**Assignment:** In the copy you make, keep each entry exactly as it is and leave out all images.

**Data listing:**
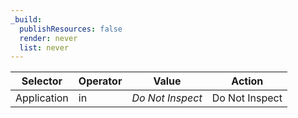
 ```yaml
---
_build:
  publishResources: false
  render: never
  list: never
---
```


| Selector    | Operator | Value            | Action         |
| ----------- | -------- | ---------------- | -------------- |
| Application | in       | _Do Not Inspect_ | Do Not Inspect |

**Exercise result:**
 ```yaml
---
_build:
  publishResources: false
  render: never
  list: never
---
```


| Selector    | Operator | Value            | Action         |
| ----------- | -------- | ---------------- | -------------- |
| Application | in       | _Do Not Inspect_ | Do Not Inspect |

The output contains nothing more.